__Data section__.
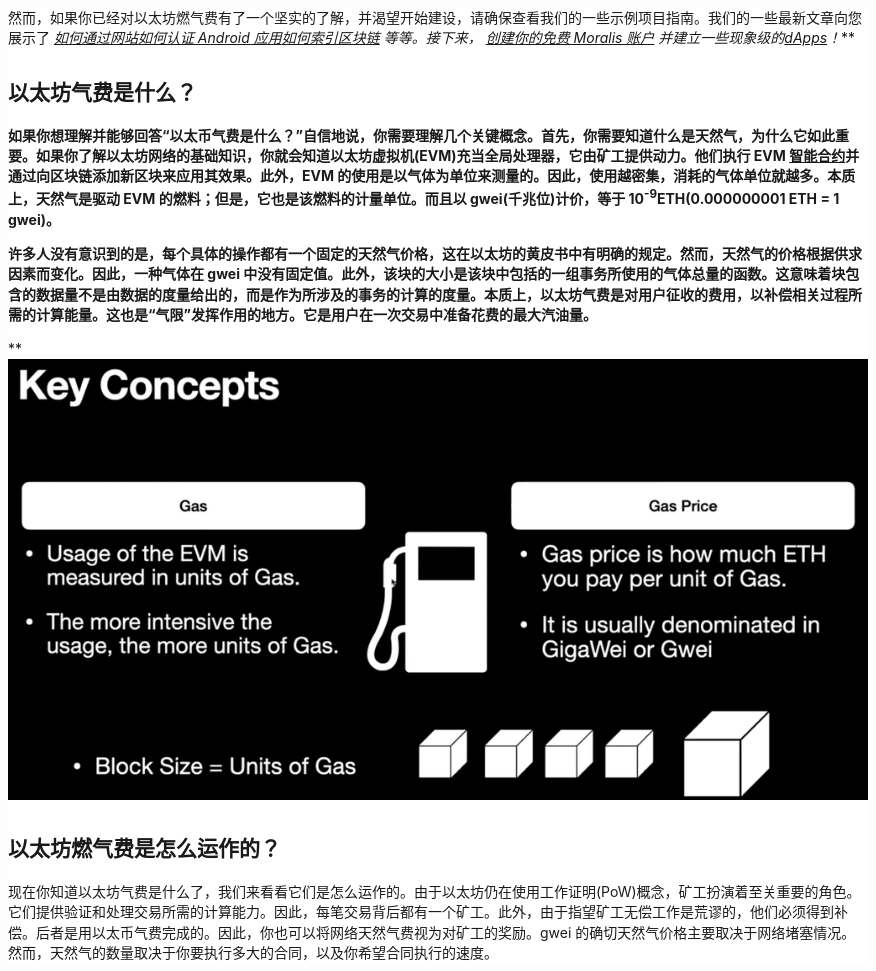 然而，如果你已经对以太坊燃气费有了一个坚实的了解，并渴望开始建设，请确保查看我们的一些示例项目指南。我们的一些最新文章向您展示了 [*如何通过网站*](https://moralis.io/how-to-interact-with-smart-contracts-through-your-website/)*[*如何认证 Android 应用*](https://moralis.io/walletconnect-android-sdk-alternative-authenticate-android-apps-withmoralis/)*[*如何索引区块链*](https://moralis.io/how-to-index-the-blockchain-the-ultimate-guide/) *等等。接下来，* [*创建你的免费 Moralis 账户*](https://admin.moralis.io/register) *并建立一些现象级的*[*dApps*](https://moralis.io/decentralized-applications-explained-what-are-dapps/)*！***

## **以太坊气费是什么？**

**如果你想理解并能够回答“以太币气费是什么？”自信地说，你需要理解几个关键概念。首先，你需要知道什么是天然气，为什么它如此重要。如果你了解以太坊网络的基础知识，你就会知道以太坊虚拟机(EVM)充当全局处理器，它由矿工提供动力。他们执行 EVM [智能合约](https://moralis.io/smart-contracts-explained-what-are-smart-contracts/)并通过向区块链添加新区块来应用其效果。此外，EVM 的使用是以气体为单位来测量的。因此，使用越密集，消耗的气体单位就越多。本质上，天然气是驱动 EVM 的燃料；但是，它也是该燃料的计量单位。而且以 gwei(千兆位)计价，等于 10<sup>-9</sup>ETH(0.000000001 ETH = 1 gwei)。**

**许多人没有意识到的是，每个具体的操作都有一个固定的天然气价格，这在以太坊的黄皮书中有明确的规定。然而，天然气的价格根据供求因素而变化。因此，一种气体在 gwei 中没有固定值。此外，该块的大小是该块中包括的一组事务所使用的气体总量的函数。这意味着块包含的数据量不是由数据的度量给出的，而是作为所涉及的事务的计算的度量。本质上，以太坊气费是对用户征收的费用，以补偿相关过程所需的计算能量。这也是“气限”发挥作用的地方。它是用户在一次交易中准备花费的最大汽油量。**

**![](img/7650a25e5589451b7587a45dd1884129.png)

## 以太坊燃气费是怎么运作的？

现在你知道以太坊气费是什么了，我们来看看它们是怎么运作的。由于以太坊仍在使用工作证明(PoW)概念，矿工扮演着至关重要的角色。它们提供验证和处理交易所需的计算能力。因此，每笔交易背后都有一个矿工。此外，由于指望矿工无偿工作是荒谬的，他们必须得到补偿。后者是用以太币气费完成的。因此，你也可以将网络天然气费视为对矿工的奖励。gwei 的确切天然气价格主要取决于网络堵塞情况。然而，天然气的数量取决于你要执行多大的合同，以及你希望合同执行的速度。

---

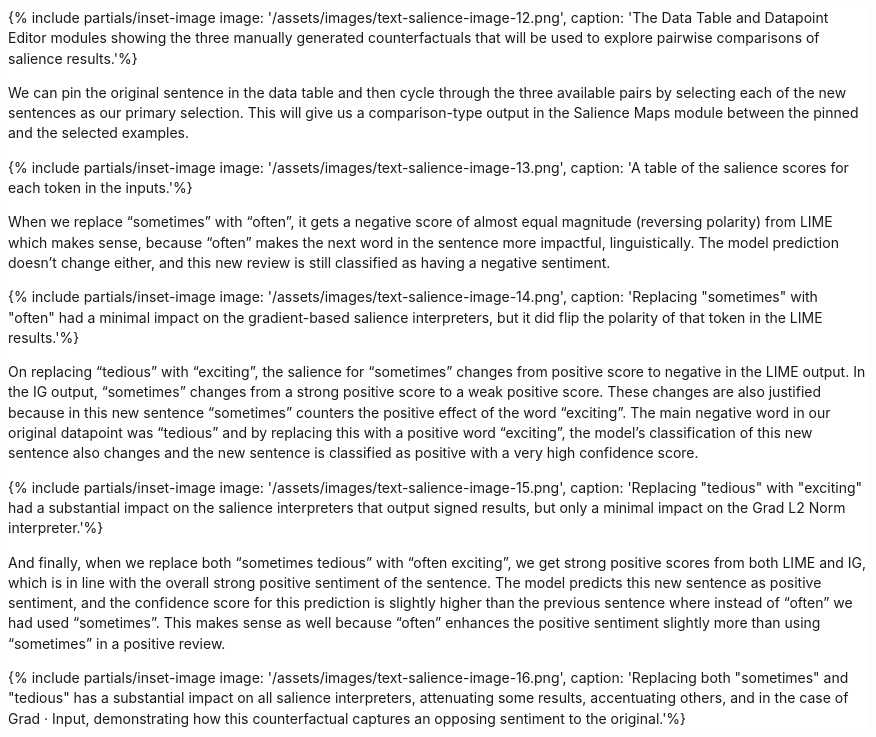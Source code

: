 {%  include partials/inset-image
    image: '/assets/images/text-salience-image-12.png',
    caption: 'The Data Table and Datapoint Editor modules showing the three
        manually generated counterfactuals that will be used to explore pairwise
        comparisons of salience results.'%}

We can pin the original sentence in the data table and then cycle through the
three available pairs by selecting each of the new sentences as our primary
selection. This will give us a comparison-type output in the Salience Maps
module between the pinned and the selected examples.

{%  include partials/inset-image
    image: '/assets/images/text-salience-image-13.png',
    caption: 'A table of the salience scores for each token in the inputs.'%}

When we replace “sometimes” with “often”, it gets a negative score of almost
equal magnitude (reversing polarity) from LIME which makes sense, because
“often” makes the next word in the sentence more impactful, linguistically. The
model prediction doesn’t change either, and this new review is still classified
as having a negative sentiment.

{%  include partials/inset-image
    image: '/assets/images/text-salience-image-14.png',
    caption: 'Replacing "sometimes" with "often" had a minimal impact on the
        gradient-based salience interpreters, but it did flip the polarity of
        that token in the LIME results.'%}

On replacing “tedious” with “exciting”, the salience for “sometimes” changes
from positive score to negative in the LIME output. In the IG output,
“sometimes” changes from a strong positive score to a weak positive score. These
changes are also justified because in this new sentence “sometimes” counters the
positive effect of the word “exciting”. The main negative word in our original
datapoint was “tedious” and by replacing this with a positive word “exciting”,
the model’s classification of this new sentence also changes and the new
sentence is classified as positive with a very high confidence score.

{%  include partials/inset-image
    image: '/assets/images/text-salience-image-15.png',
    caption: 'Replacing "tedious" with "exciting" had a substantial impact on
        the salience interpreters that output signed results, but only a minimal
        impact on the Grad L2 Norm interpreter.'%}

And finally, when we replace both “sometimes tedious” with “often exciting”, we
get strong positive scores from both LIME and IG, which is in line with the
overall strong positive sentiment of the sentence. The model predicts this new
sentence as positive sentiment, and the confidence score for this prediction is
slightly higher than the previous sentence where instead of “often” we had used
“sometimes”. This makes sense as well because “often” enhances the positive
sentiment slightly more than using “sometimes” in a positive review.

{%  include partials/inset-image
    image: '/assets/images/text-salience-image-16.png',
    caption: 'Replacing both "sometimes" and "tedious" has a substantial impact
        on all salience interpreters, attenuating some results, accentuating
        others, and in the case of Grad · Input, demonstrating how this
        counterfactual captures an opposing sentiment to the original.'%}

--

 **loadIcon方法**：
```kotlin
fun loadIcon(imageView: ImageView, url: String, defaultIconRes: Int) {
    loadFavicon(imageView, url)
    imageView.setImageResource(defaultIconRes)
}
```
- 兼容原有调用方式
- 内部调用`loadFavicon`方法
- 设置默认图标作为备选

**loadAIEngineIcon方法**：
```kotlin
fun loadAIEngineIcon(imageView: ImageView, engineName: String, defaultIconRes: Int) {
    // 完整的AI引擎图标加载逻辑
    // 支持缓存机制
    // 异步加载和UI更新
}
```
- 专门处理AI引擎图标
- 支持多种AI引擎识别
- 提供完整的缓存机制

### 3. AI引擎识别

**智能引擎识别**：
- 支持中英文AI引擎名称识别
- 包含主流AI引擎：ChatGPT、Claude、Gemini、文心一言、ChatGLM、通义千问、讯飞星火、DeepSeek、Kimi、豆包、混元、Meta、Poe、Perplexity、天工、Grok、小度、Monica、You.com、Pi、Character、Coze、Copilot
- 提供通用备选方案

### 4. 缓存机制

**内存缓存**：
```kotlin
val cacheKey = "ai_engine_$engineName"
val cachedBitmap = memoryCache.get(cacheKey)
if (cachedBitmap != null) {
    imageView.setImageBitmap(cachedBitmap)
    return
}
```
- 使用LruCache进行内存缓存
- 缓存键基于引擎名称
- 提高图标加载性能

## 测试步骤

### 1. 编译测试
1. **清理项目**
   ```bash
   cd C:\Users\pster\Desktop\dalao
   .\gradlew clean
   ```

__What you should do__. Provide nothing but the number of lines in the material above in which the string "output" is found.

__Response to the exercise__. 3